Growing Up as Part of America's Back to the Land Movement, Part 2

Continued from Part 1 of Growing Up as Part of America's Back to the Land Movement in Maine

Like I said, my parents have surreal stories about trying to find work in rural Downeast Maine. My mom tried netting elvers, which fetched around .20 cents a pound or something (those little translucent baby eels have gone gangbusters in recent years). And she harvested Maine's famous, low-bush blueberries — a back-breaking task, as I would find out when I did it growing up; in fact, when I raked blueberries 20 years later, I was paid $2.30 for a 33-pound box of blueberries — the same as the crew leaders gave my mom. A single pint weighing 12 ounces at the grocer could run $3.

My dad did carpentry, repaired boats at the local sardine cannery before it closed, and dug for clams. But he's particularly remembered for building a 65-foot schooner called the Janet May in 1984. Steve Pagels hired my dad and Phil Shelton, and the two of them built the sailboat out of the barn on our property.
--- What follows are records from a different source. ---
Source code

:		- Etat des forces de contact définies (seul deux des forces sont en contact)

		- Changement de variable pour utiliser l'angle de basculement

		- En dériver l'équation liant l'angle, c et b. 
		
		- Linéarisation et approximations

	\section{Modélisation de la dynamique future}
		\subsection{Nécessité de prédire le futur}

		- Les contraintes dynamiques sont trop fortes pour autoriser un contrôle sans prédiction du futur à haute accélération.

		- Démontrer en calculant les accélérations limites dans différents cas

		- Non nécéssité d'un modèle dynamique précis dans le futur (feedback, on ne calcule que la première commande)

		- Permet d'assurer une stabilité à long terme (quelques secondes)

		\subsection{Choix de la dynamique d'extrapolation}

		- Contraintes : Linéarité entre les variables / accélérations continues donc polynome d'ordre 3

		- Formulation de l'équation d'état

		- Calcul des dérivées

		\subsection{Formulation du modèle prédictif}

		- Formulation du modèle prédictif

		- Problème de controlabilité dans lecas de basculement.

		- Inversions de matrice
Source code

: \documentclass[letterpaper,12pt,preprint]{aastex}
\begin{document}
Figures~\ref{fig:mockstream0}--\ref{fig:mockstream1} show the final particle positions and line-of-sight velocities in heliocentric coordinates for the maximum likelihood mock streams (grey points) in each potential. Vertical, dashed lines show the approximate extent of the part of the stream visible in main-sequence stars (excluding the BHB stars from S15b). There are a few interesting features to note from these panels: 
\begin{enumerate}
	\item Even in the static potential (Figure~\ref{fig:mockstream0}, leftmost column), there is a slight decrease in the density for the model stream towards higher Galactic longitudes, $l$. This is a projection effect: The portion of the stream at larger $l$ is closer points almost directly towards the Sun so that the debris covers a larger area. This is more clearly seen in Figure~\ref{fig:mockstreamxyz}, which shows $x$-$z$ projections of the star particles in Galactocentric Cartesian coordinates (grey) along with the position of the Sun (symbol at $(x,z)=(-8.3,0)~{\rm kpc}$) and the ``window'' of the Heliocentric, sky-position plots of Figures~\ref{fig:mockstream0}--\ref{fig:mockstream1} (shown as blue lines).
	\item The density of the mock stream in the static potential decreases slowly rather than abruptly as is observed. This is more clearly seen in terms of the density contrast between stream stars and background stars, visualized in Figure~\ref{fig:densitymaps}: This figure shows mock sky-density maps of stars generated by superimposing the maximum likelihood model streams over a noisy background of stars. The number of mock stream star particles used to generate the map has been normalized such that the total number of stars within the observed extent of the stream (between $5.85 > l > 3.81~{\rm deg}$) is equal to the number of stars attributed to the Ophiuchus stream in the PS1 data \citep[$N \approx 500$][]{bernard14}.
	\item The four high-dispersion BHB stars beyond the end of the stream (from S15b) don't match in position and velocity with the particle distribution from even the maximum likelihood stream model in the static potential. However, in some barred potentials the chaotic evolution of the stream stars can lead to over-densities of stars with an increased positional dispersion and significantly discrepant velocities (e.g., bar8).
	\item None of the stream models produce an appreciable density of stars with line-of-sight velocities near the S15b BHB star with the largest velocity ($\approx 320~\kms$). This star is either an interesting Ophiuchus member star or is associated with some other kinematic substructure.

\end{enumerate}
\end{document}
To keep costs low, they'd chop down trees, drag them from the woods with teams of horses, plane them into boards, and then build the boat.

The launch was a nail-biter, with everyone questioning whether the schooner would squeeze through a narrow drawbridge near town (launched in the Narraguagus River, the boat had to pass through the drawbridge at the mouth of the river to reach the bay). When it made it through with just inches to spare, it was a success celebrated by the whole town, and the Janet May appeared on the welcome sign to Milbridge until around 2010. After sailing around New England, the coastal s
chooner, now christened Bailey Louise Todd, still takes travelers on tours off Bar Harbor.

A photo from the Penobscot Marine Museum of Phil (left) and my dad sitting on the partially completed Janet May. Looks cold.

Born in 1982 to these flower children, I had a pretty great early childhood. By the time I was two or three, my parents had added plumbing and electricity to our home, and I was raised vegetarian, which was okay, aside from eating many-years-old frozen gray peas and other terrible things in the dead of February (at least, we'd grown them ourselves). Vegetarianism didn't last forever, and I rebelled as a teenager by eating a little meat (cold peanut butter and jelly sandwiches were no match for warm, school-lunch pizza — the strange red disks on top be damned).

Mom and dad (and me) on the partially completed Janet May

And despite the region's desolate landscape, the back-to-the-land community was strong, and I regularly had friends to hang out with, including Ted and Mary Claire's son, Mason, who lived right across the street, and my good friends, the Checkers, who lived just up the road. But there was much more, because of the semi-communal lifestyle: Sunday barn raisings, potlucks, and days at the lake (often surrounded by skinny dipping adults). Not to mention the gobs of the untamed wilderness for endless, DIY adventures by myself.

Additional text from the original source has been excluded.